ACTRON is a NSAID that works by Acetaminophen (paracetamol) is a non-opioid analgesic and antipyretic. Its mechanism is not fully understood but involves inhibition of cyclooxygenase (COX) enzymes in the central nervous system, reducing prostaglandin synthesis. It also modulates the endocannabinoid system and serotonergic pathways.. TROMETHAMINE is a Alkalinizing Agent (Buffer) that works by Tromethamine is a proton acceptor that buffers hydrogen ions, correcting metabolic acidosis by increasing bicarbonate and base excess. It acts as a weak base with high buffering capacity.. They differ in pharmacokinetic profiles, FDA-approved indications, and side effect profiles.
Potency comparisons between ACTRON and TROMETHAMINE depend on the specific clinical indication. These are agents from distinct pharmacological classes and are not directly interchangeable by dose. A physician or clinical pharmacist should guide any therapeutic switching decisions.
The standard adult dose of ACTRON is: Oral: 400 mg every 4-6 hours as needed for pain; maximum 1200 mg/day.. The standard adult dose of TROMETHAMINE is: Intravenous: 1 M solution (3.6 g/30 m L) administered via central line; usual adult dose 300-500 mg/kg (0.27-0.45 g/kg) given over 1-2 hours; may be repeated based on blood gas monitoring.. Dosing should always be individualized based on indication, renal and hepatic function, age, and other patient factors.
No direct drug-drug interaction has been formally documented between ACTRON and TROMETHAMINE in current clinical databases. However, individual patient risk factors including other medications, organ function, and comorbidities should always be evaluated by a qualified healthcare provider.
The maternal-fetal safety profiles differ.

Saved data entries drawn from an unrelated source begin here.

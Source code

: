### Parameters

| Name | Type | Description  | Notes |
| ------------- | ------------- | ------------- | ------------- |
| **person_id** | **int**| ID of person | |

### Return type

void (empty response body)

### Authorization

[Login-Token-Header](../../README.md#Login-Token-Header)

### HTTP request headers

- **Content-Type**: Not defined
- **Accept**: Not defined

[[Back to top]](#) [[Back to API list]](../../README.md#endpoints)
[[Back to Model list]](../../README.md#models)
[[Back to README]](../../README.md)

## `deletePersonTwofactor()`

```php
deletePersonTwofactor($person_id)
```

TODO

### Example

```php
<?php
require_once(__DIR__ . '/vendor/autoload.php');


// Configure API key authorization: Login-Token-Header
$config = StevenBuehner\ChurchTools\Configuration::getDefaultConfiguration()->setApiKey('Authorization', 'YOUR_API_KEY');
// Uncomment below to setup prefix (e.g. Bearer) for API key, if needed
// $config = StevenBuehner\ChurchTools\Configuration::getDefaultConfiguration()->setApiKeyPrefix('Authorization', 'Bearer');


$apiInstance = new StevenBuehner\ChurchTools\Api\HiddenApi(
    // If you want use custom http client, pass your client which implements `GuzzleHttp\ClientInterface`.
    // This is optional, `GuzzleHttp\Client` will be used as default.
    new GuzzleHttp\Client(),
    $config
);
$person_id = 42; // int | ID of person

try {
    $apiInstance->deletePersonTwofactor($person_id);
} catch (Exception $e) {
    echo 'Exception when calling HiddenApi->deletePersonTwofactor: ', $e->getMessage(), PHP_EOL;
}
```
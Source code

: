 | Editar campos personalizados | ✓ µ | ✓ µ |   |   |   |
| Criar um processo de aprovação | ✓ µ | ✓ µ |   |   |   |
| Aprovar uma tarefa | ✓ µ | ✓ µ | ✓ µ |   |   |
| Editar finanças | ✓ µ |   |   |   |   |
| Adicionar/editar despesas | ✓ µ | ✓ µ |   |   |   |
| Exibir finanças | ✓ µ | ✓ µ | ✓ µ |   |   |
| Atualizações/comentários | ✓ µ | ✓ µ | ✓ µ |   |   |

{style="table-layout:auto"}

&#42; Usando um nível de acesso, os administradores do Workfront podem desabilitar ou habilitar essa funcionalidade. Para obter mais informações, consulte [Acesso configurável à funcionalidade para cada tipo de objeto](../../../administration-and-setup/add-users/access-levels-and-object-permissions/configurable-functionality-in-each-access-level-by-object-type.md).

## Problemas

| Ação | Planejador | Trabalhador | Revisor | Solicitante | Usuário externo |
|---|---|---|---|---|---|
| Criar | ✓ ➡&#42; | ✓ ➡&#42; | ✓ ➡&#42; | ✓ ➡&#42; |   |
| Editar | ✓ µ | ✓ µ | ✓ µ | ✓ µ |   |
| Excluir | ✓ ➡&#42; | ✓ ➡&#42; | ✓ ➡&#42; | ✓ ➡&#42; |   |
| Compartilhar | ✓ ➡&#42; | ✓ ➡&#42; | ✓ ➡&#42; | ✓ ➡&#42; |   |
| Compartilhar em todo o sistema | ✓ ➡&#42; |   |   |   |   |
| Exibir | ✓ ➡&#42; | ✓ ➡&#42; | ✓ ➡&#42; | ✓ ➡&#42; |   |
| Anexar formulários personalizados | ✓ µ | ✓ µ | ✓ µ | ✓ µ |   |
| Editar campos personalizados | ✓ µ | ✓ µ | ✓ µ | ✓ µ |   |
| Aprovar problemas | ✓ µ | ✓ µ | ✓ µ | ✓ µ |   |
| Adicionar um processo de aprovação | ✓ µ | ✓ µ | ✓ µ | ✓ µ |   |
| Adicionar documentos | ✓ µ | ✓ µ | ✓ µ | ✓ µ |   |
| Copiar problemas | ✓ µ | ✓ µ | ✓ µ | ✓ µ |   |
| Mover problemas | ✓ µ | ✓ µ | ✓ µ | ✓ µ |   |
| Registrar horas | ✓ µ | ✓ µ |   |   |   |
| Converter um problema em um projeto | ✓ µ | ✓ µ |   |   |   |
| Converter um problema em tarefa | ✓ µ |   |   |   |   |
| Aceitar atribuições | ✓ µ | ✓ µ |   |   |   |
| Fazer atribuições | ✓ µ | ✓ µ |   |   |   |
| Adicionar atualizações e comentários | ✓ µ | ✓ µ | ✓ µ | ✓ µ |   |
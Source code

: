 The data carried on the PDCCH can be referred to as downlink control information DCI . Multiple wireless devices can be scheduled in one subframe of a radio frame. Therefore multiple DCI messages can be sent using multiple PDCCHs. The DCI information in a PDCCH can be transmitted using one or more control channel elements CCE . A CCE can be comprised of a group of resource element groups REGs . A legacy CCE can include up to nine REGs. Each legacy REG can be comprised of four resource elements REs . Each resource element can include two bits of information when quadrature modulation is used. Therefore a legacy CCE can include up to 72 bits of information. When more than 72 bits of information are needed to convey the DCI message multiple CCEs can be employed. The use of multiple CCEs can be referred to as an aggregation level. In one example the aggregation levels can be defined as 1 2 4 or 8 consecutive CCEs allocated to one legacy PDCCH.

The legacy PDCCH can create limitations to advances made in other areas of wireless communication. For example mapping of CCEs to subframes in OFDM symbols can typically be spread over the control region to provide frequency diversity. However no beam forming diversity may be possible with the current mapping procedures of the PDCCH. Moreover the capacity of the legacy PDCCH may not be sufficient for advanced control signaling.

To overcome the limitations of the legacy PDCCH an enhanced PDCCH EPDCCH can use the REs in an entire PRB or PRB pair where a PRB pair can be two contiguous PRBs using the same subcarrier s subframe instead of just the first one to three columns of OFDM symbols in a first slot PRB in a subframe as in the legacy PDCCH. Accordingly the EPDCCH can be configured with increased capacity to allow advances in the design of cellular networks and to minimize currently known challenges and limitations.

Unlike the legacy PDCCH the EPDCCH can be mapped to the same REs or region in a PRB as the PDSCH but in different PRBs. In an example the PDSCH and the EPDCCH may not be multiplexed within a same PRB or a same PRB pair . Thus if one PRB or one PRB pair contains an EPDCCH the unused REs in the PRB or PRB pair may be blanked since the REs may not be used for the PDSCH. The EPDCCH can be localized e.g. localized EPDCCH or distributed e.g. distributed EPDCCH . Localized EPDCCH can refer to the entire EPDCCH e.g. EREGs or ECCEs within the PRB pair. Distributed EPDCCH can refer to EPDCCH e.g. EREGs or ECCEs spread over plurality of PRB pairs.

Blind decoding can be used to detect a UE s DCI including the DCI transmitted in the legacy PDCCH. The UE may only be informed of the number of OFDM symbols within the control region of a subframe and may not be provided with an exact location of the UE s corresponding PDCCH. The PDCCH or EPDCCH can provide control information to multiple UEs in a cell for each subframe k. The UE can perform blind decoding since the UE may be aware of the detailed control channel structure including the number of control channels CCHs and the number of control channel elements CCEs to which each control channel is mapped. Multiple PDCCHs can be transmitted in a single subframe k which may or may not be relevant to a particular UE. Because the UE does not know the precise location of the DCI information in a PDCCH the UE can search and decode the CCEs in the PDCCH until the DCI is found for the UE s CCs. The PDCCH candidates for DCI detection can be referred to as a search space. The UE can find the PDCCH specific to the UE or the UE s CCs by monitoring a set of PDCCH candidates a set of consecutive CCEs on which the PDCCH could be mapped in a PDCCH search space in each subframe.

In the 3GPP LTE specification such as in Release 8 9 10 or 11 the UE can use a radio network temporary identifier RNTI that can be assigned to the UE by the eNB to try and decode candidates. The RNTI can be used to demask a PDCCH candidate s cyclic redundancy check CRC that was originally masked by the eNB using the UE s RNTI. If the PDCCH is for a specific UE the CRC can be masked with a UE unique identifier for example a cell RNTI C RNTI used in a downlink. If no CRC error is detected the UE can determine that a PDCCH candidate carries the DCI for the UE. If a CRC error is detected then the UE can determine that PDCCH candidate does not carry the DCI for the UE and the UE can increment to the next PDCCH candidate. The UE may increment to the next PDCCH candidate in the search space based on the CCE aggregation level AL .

ACTRON is classified as Category C. First trimester: Based on animal studies and limited human data, possible increased risk of cardiovascular and neural tube defects. Second/third trimester: Risk of premature closur. TROMETHAMINE is classified as Category C. Tromethamine is a parenteral alkalinizing agent used in metabolic acidosis. Animal reproduction studies have not been conducted. It is not known whether tromethamine can cause feta. Always consult a maternal-fetal medicine specialist before taking either drug during pregnancy or lactation.